The world-famous Flying Scotsman will visit Northamptonshire again in June.

The iconic steam engine will pull carriages through Wellingborough, stop at Kettering and travel over Harringworth Viaduct via Corby on a trip from Ealing Broadway to York on Saturday, June 29.

Flying Scotsman in Kettering

Flying Scotsman in Kettering

Huge crowds are expected to line the tracks to gain a glimpse with an estimated 2,000 people turning out last time it visited the county.

Rail campaigner David Fursdon said: “We have had the Flying Scotsman in the north of the county about three times recently and when it travels along the area from Kettering to Manton, combined with Harringworth Viaduct, people come from far and wide.

“It’s the most famous of them all and it always gets people of all ages out to see the sights and smell the smells.”

CLICK HERE TO SEE OUR PICTURE GALLERY FROM THE FLYING SCOTSMAN’S VISIT TO NORTHAMPTONSHIRE LAST YEAR

The Flying Scotsman returns in June. Picture by Ian Hillier.

The Flying Scotsman returns in June. Picture by Ian Hillier.

The locomotive will travel on the Midland Main Line from Bedford before leaving the line after Kettering to take the former Midland Railway Nottingham direct line.

It will pass through Corby’s station, climb the famous Harringworth Viaduct and then on to Wing Tunnel, Manton Junction and Oakham before stopping at Melton Mowbray and then going further north.

Approximate timings are:

9.47am Kettering Station

9.55am Corby

10am Gretton

10.05am Harringworth Viaduct

10.15am Manton Junction

10.20am Oakham

It will then return diesel-hauled in the evening, stopping in Kettering to set down passengers at 8.37pm.

Designed by Edinburgh-born Sir Nigel Gresley in 1923, the Flying Scotsman was created to haul the Edinburgh-London express train on the East Coast main line.

It was the first steam locomotive to reach 100mph in 1934 and set a record for the longest non-stop run at 422 miles in Australia in 1989.

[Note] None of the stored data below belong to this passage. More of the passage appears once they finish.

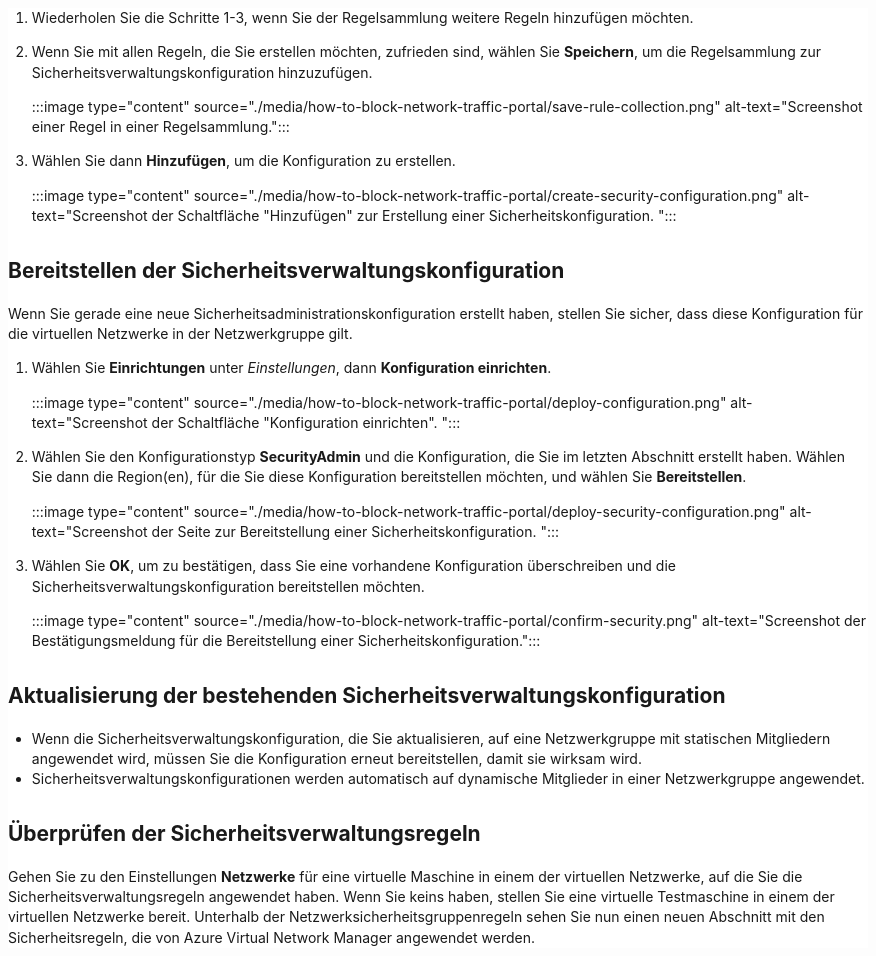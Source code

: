 1. Wiederholen Sie die Schritte 1-3, wenn Sie der Regelsammlung weitere Regeln hinzufügen möchten.

1. Wenn Sie mit allen Regeln, die Sie erstellen möchten, zufrieden sind, wählen Sie **Speichern**, um die Regelsammlung zur Sicherheitsverwaltungskonfiguration hinzuzufügen.

    :::image type="content" source="./media/how-to-block-network-traffic-portal/save-rule-collection.png" alt-text="Screenshot einer Regel in einer Regelsammlung.":::

1. Wählen Sie dann **Hinzufügen**, um die Konfiguration zu erstellen.

    :::image type="content" source="./media/how-to-block-network-traffic-portal/create-security-configuration.png" alt-text="Screenshot der Schaltfläche &quot;Hinzufügen&quot; zur Erstellung einer Sicherheitskonfiguration. ":::

## <a name="deploy-the-security-admin-configuration"></a>Bereitstellen der Sicherheitsverwaltungskonfiguration

Wenn Sie gerade eine neue Sicherheitsadministrationskonfiguration erstellt haben, stellen Sie sicher, dass diese Konfiguration für die virtuellen Netzwerke in der Netzwerkgruppe gilt.

1. Wählen Sie **Einrichtungen** unter *Einstellungen*, dann **Konfiguration einrichten**.

    :::image type="content" source="./media/how-to-block-network-traffic-portal/deploy-configuration.png" alt-text="Screenshot der Schaltfläche &quot;Konfiguration einrichten&quot;. ":::

1. Wählen Sie den Konfigurationstyp **SecurityAdmin** und die Konfiguration, die Sie im letzten Abschnitt erstellt haben. Wählen Sie dann die Region(en), für die Sie diese Konfiguration bereitstellen möchten, und wählen Sie **Bereitstellen**.

    :::image type="content" source="./media/how-to-block-network-traffic-portal/deploy-security-configuration.png" alt-text="Screenshot der Seite zur Bereitstellung einer Sicherheitskonfiguration. ":::

1. Wählen Sie **OK**, um zu bestätigen, dass Sie eine vorhandene Konfiguration überschreiben und die Sicherheitsverwaltungskonfiguration bereitstellen möchten.

    :::image type="content" source="./media/how-to-block-network-traffic-portal/confirm-security.png" alt-text="Screenshot der Bestätigungsmeldung für die Bereitstellung einer Sicherheitskonfiguration.":::

## <a name="update-existing-security-admin-configuration"></a>Aktualisierung der bestehenden Sicherheitsverwaltungskonfiguration

* Wenn die Sicherheitsverwaltungskonfiguration, die Sie aktualisieren, auf eine Netzwerkgruppe mit statischen Mitgliedern angewendet wird, müssen Sie die Konfiguration erneut bereitstellen, damit sie wirksam wird.
* Sicherheitsverwaltungskonfigurationen werden automatisch auf dynamische Mitglieder in einer Netzwerkgruppe angewendet.

## <a name="verify-security-admin-rules"></a>Überprüfen der Sicherheitsverwaltungsregeln

Gehen Sie zu den Einstellungen **Netzwerke** für eine virtuelle Maschine in einem der virtuellen Netzwerke, auf die Sie die Sicherheitsverwaltungsregeln angewendet haben. Wenn Sie keins haben, stellen Sie eine virtuelle Testmaschine in einem der virtuellen Netzwerke bereit. Unterhalb der Netzwerksicherheitsgruppenregeln sehen Sie nun einen neuen Abschnitt mit den Sicherheitsregeln, die von Azure Virtual Network Manager angewendet werden.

It was later restored at a cost of £4.5m at York’s National Railway Museum.

The trip is the latest iconic steam engine journey in the area after the Duchess of Sutherland passed through Northamptonshire on March 9.

Spectators on June 29 are being asked to not trespass on the railway or private property and to ensure their viewing spot is safe and legal.